## Work task
Find the line containing "Another popular form" in the entries below. Restate it and each line after it, word for word, up to and including the line containing "Over the years, neural".

(Records provided)

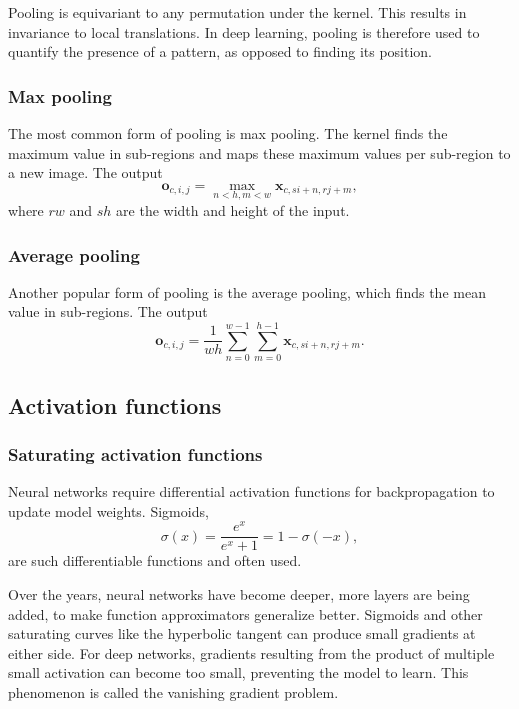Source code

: Pooling is equivariant to any permutation under the kernel.
This results in invariance to local translations.
In deep learning, pooling is therefore used to quantify the presence of a pattern, as opposed to finding its position.

\subsubsection{Max pooling}\label{subsec:maxpool}
The most common form of pooling is max pooling.
The kernel finds the maximum value in sub-regions and maps these maximum values per sub-region to a new image.
The output
\begin{equation}
    \mathbf{o}_{c, i, j} = \max_{n < h, m < w}\mathbf{x}_{c, si+n, rj+m},
\end{equation}
where $rw$ and $sh$ are the width and height of the input.

\subsubsection{Average pooling}\label{subsec:avgpool}
Another popular form of pooling is the average pooling, which finds the mean value in sub-regions.
The output
\begin{equation}
    \mathbf{o}_{c, i, j} = \frac{1}{wh}\sum_{n=0}^{w-1}\sum_{m=0}^{h-1}\mathbf{x}_{c,si+n,rj+m}.
\end{equation}

\subsection{Activation functions}\label{sec:activations}

\subsubsection{Saturating activation functions}

Neural networks require differential activation functions for backpropagation to update model weights.
Sigmoids,
\begin{equation}
    \sigma(x) = \frac{e^x}{e^x + 1} = 1 - \sigma(-x),
\end{equation}
are such differentiable functions and often used.

Over the years, neural networks have become deeper, \ie more layers are being added, to make function approximators generalize better.
Sigmoids and other saturating curves like the hyperbolic tangent can produce small gradients at either side.
For deep networks, gradients resulting from the product of multiple small activation can become too small, preventing the model to learn.
This phenomenon is called the vanishing gradient problem.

(End Records provided)

## Answer to the exercise
Another popular form of pooling is the average pooling, which finds the mean value in sub-regions.
The output
\begin{equation}
    \mathbf{o}_{c, i, j} = \frac{1}{wh}\sum_{n=0}^{w-1}\sum_{m=0}^{h-1}\mathbf{x}_{c,si+n,rj+m}.
\end{equation}

\subsection{Activation functions}\label{sec:activations}

\subsubsection{Saturating activation functions}

Neural networks require differential activation functions for backpropagation to update model weights.
Sigmoids,
\begin{equation}
    \sigma(x) = \frac{e^x}{e^x + 1} = 1 - \sigma(-x),
\end{equation}
are such differentiable functions and often used.

Over the years, neural networks have become deeper, \ie more layers are being added, to make function approximators generalize better.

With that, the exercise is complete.